Chairman of the Constitutional Court of Lithuania
- In office 10 July 2014 – 9 June 2021
- Preceded by: Romualdas Kęstutis Urbaitis
- Succeeded by: Danutė Jočienė

Member of the Constitutional Court of Lithuania
- In office 15 March 2011 – 9 June 2021

Personal details
- Born: 22 May 1973 (age 52) Vilnius, Lithuanian SSR, Soviet Union (now Vilnius, Lithuania)
- Party: Homeland Union (1995-2001) Independent (since 2001) Freedom Party (Lithuania)
- Alma mater: Vilnius University
- Website: https://www.dainiuszalimas.lt

= Dainius Žalimas =

Lithuanian judge and politician

Dainius Žalimas (born 22 May 1973) is a Lithuanian lawyer, jurist and politician who served as the chairman of the Constitutional Court of Lithuania from 2014 to 2021. He was the candidate of the Freedom Party in the 2024 Lithuanian presidential election. In the 2024 European Parliament election he won a seat for the Freedom Party.

==Biography==
Žalimas was born in Vilnius on 22 May 1973 and enrolled in Vilnius University in 1991. He finished with a degree in international law in 1996 and received a Doctor of Social Science degree in 2001. His thesis supervisor was Vilenas Vadapalas, later the first Lithuanian representative in the General Court of the European Union.
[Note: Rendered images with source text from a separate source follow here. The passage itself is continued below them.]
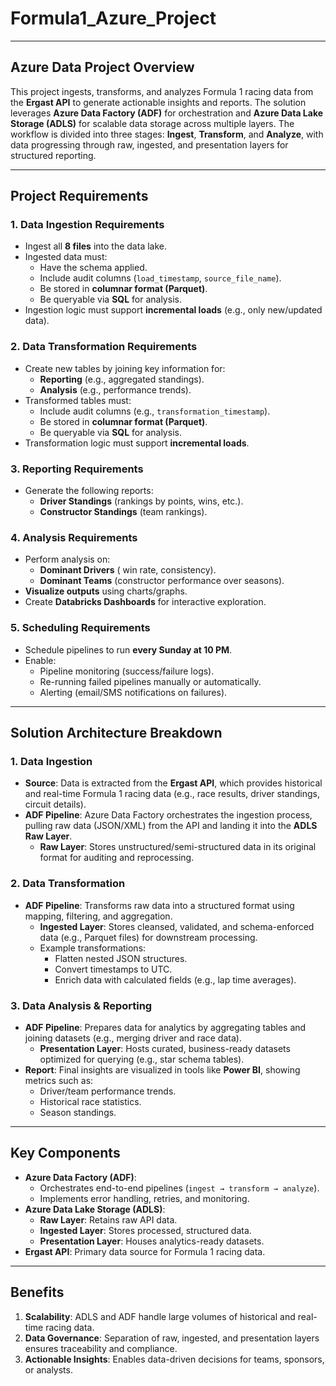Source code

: # Formula1_Azure_Project

---
## Azure Data Project Overview  
This project ingests, transforms, and analyzes Formula 1 racing data from the **Ergast API** to generate actionable insights and reports. The solution leverages **Azure Data Factory (ADF)** for orchestration and **Azure Data Lake Storage (ADLS)** for scalable data storage across multiple layers. The workflow is divided into three stages: **Ingest**, **Transform**, and **Analyze**, with data progressing through raw, ingested, and presentation layers for structured reporting.

---

## Project Requirements

### 1. Data Ingestion Requirements  
- Ingest all **8 files** into the data lake.  
- Ingested data must:  
  - Have the schema applied.  
  - Include audit columns (`load_timestamp`, `source_file_name`).  
  - Be stored in **columnar format (Parquet)**.  
  - Be queryable via **SQL** for analysis.  
- Ingestion logic must support **incremental loads** (e.g., only new/updated data).  

### 2. Data Transformation Requirements  
- Create new tables by joining key information for:  
  - **Reporting** (e.g., aggregated standings).  
  - **Analysis** (e.g., performance trends).  
- Transformed tables must:  
  - Include audit columns (e.g., `transformation_timestamp`).  
  - Be stored in **columnar format (Parquet)**.  
  - Be queryable via **SQL** for analysis.  
- Transformation logic must support **incremental loads**.  

### 3. Reporting Requirements  
- Generate the following reports:  
  - **Driver Standings** (rankings by points, wins, etc.).  
  - **Constructor Standings** (team rankings).  

### 4. Analysis Requirements  
- Perform analysis on:  
  - **Dominant Drivers** ( win rate, consistency).  
  - **Dominant Teams** (constructor performance over seasons).  
- **Visualize outputs** using charts/graphs.  
- Create **Databricks Dashboards** for interactive exploration.  

### 5. Scheduling Requirements  
- Schedule pipelines to run **every Sunday at 10 PM**.  
- Enable:  
  - Pipeline monitoring (success/failure logs).  
  - Re-running failed pipelines manually or automatically.  
  - Alerting (email/SMS notifications on failures).  



---



## Solution Architecture Breakdown

### 1. Data Ingestion  
- **Source**: Data is extracted from the **Ergast API**, which provides historical and real-time Formula 1 racing data (e.g., race results, driver standings, circuit details).  
- **ADF Pipeline**: Azure Data Factory orchestrates the ingestion process, pulling raw data (JSON/XML) from the API and landing it into the **ADLS Raw Layer**.  
  - **Raw Layer**: Stores unstructured/semi-structured data in its original format for auditing and reprocessing.  

### 2. Data Transformation  
- **ADF Pipeline**: Transforms raw data into a structured format using mapping, filtering, and aggregation.  
  - **Ingested Layer**: Stores cleansed, validated, and schema-enforced data (e.g., Parquet files) for downstream processing.  
  - Example transformations:  
    - Flatten nested JSON structures.  
    - Convert timestamps to UTC.  
    - Enrich data with calculated fields (e.g., lap time averages).  

### 3. Data Analysis & Reporting  
- **ADF Pipeline**: Prepares data for analytics by aggregating tables and joining datasets (e.g., merging driver and race data).  
  - **Presentation Layer**: Hosts curated, business-ready datasets optimized for querying (e.g., star schema tables).  
- **Report**: Final insights are visualized in tools like **Power BI**, showing metrics such as:  
  - Driver/team performance trends.  
  - Historical race statistics.  
  - Season standings.  

---

## Key Components  
- **Azure Data Factory (ADF)**:  
  - Orchestrates end-to-end pipelines (`ingest → transform → analyze`).  
  - Implements error handling, retries, and monitoring.  
- **Azure Data Lake Storage (ADLS)**:  
  - **Raw Layer**: Retains raw API data.  
  - **Ingested Layer**: Stores processed, structured data.  
  - **Presentation Layer**: Houses analytics-ready datasets.  
- **Ergast API**: Primary data source for Formula 1 racing data.  

---

## Benefits  
1. **Scalability**: ADLS and ADF handle large volumes of historical and real-time racing data.  
2. **Data Governance**: Separation of raw, ingested, and presentation layers ensures traceability and compliance.  
3. **Actionable Insights**: Enables data-driven decisions for teams, sponsors, or analysts.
Since 1996, he worked as a public servant and continued his research and pedagogical work in Vilnius University. From 1998 to 2011, he was a legal advisor to the Ministry of National Defence, and he was a lecturer on European and international law in Vilnius University, Mykolas Romeris University and the General Jonas Žemaitis Military Academy. In addition, he is an author or co-author of 6 books and over 70 scientific articles. As advisor to Minister of National Defence Gediminas Kirkilas, he contributed to drafting the legal base required after Lithuania's accession to NATO.

He was put forward as a candidate to the Constitutional Court by Speaker Irena Degutienė, representing the Homeland Union, on 10 December 2010. He was approved on 15 March 2011. From 2011 to 2017, he also served as one of three Lithuanian representatives in the Permanent Court of Arbitration in The Hague, Netherlands. On 10 July 2014, proposed by President Dalia Grybauskaitė and approved by the Seimas, Žalimas was appointed as the chairman of the Constitutional Court.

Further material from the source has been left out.